In the records below, find the line that contains "R2, or later" and the line that contains "beyond those resolutions.", then retype exactly those two lines and every line between them.

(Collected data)
__________________________________________________

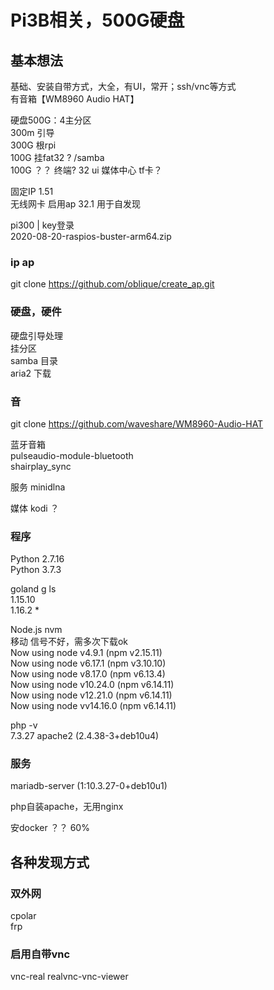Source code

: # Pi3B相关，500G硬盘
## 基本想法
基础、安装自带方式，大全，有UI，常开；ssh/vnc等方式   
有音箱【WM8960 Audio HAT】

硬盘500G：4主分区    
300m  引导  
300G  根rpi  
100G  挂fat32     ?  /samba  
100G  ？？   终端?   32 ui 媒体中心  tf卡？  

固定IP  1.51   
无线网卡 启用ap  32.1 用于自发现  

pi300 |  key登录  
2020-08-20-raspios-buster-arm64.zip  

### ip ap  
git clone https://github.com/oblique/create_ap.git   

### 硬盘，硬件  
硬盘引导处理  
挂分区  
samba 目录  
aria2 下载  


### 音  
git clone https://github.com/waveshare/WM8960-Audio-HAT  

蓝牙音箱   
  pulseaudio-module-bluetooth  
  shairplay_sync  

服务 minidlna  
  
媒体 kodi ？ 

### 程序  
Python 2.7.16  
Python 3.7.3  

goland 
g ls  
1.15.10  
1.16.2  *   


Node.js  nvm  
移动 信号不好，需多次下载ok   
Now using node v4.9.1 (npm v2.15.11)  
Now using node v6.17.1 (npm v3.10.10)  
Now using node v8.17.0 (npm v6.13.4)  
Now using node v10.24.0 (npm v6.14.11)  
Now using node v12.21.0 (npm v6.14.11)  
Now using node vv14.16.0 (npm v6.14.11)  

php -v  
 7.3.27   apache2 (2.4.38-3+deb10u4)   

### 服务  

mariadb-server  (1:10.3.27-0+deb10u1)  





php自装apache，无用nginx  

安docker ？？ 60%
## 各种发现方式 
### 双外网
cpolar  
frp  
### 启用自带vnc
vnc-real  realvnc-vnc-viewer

__________________________________________________

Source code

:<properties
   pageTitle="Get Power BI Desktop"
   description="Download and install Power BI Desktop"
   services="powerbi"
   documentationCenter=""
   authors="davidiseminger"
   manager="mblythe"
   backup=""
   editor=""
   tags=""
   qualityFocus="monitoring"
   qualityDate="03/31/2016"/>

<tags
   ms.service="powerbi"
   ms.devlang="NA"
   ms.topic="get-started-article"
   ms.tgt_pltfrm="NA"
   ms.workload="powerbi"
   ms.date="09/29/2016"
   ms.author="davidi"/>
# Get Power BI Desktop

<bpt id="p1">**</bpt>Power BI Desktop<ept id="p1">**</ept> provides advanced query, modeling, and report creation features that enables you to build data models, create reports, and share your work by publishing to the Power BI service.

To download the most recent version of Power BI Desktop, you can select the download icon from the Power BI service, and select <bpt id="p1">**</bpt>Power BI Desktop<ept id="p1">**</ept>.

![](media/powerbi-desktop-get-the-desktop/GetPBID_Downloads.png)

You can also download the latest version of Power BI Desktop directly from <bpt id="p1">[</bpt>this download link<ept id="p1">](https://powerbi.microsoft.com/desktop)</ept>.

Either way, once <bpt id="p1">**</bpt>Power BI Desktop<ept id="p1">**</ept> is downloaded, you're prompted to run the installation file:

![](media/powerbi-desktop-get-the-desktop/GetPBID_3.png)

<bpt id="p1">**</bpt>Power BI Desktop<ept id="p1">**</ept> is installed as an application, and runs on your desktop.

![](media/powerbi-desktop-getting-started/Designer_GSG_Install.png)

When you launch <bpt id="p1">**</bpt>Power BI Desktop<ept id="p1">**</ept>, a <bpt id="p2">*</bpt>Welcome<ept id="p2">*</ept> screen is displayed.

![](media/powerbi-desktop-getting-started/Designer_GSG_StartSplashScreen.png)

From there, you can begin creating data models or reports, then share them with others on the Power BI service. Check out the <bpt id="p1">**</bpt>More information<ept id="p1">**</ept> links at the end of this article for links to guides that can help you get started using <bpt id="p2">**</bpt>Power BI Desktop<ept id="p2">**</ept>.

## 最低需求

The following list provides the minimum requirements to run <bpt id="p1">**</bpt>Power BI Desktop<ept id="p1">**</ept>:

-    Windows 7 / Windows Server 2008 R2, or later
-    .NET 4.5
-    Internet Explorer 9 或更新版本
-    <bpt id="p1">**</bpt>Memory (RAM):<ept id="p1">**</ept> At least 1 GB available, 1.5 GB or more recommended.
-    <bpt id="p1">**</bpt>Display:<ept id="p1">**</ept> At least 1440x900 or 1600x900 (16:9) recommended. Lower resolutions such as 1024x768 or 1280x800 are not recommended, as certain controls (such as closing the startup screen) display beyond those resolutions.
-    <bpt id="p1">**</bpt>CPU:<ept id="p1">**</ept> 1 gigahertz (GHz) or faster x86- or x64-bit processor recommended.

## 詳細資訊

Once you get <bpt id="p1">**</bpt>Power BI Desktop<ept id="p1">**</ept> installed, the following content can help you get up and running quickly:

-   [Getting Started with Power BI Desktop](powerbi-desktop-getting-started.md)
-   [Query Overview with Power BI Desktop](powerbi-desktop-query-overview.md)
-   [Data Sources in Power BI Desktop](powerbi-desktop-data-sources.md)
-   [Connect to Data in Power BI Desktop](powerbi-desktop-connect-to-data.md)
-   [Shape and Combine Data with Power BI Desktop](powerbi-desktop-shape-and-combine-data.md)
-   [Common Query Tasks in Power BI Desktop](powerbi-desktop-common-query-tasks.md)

__________________________________________________

### OUTPUT FOR THIS EXERCISE
-    Windows 7 / Windows Server 2008 R2, or later
-    .NET 4.5
-    Internet Explorer 9 或更新版本
-    <bpt id="p1">**</bpt>Memory (RAM):<ept id="p1">**</ept> At least 1 GB available, 1.5 GB or more recommended.
-    <bpt id="p1">**</bpt>Display:<ept id="p1">**</ept> At least 1440x900 or 1600x900 (16:9) recommended. Lower resolutions such as 1024x768 or 1280x800 are not recommended, as certain controls (such as closing the startup screen) display beyond those resolutions.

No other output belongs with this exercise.